WHAT YOU ARE ASKED TO DO — Your reply should be the records below, duplicated exactly, with any picture removed.

[[ PROVIDED RECORDS open ]]

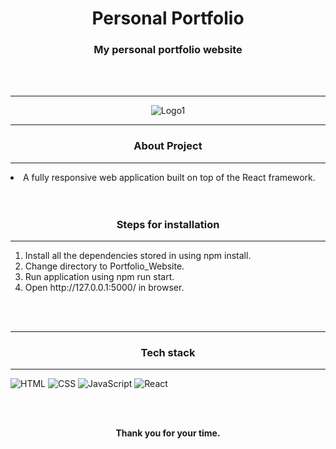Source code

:<h1 align="center">Personal Portfolio</h1>
<h3 align="center">My personal portfolio website</h3>
<br><br>
<p align="center" style="margin-top:10px">
<hr>

<div align="center">
<img  alt="Logo1" src="https://user-images.githubusercontent.com/64307441/220335802-04b67835-1a51-4c3a-a066-b99858cb87e6.png">
</div>

<hr>
<h3 align="center">About Project</h3>
<hr>
<li>A fully responsive web application built on top of the React framework.</li>
<br>
<br>

<h3 align="center">Steps for installation</h3>
<hr>
<ol>
<li>Install all the dependencies stored in using npm install.</li>
<li>Change directory to Portfolio_Website.</li>
<li>Run application using npm run start.</li>
<li>Open http://127.0.0.1:5000/ in browser.</li>
</ol>
<br>
<br>

<hr>
<h3 align="center">Tech stack</h3>
<hr>

![HTML](https://img.shields.io/badge/HTML5-E34F26?style=for-the-badge&logo=html5&logoColor=white&style=plastic) ![CSS](https://img.shields.io/badge/CSS-239120?&style=for-the-badge&logo=css3&logoColor=white&style=plastic) ![JavaScript](https://img.shields.io/badge/JavaScript-F7DF1E?style=for-the-badge&logo=javascript&logoColor=white&style=plastic) ![React](https://img.shields.io/badge/React-00008B?style=for-the-badge&logo=react&logoColor=white&style=plastic)
<br><br>

<div align="center">
  <br>
  <p><b>Thank you for your time.</b><br>
  </p>
</div>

[[ PROVIDED RECORDS closed ]]

RESPONSE AREA —
Source code

:<h1 align="center">Personal Portfolio</h1>
<h3 align="center">My personal portfolio website</h3>
<br><br>
<p align="center" style="margin-top:10px">
<hr>

<div align="center">
<img  alt="Logo1" src="https://user-images.githubusercontent.com/64307441/220335802-04b67835-1a51-4c3a-a066-b99858cb87e6.png">
</div>

<hr>
<h3 align="center">About Project</h3>
<hr>
<li>A fully responsive web application built on top of the React framework.</li>
<br>
<br>

<h3 align="center">Steps for installation</h3>
<hr>
<ol>
<li>Install all the dependencies stored in using npm install.</li>
<li>Change directory to Portfolio_Website.</li>
<li>Run application using npm run start.</li>
<li>Open http://127.0.0.1:5000/ in browser.</li>
</ol>
<br>
<br>

<hr>
<h3 align="center">Tech stack</h3>
<hr>

![HTML](https://img.shields.io/badge/HTML5-E34F26?style=for-the-badge&logo=html5&logoColor=white&style=plastic) ![CSS](https://img.shields.io/badge/CSS-239120?&style=for-the-badge&logo=css3&logoColor=white&style=plastic) ![JavaScript](https://img.shields.io/badge/JavaScript-F7DF1E?style=for-the-badge&logo=javascript&logoColor=white&style=plastic) ![React](https://img.shields.io/badge/React-00008B?style=for-the-badge&logo=react&logoColor=white&style=plastic)
<br><br>

<div align="center">
  <br>
  <p><b>Thank you for your time.</b><br>
  </p>
</div>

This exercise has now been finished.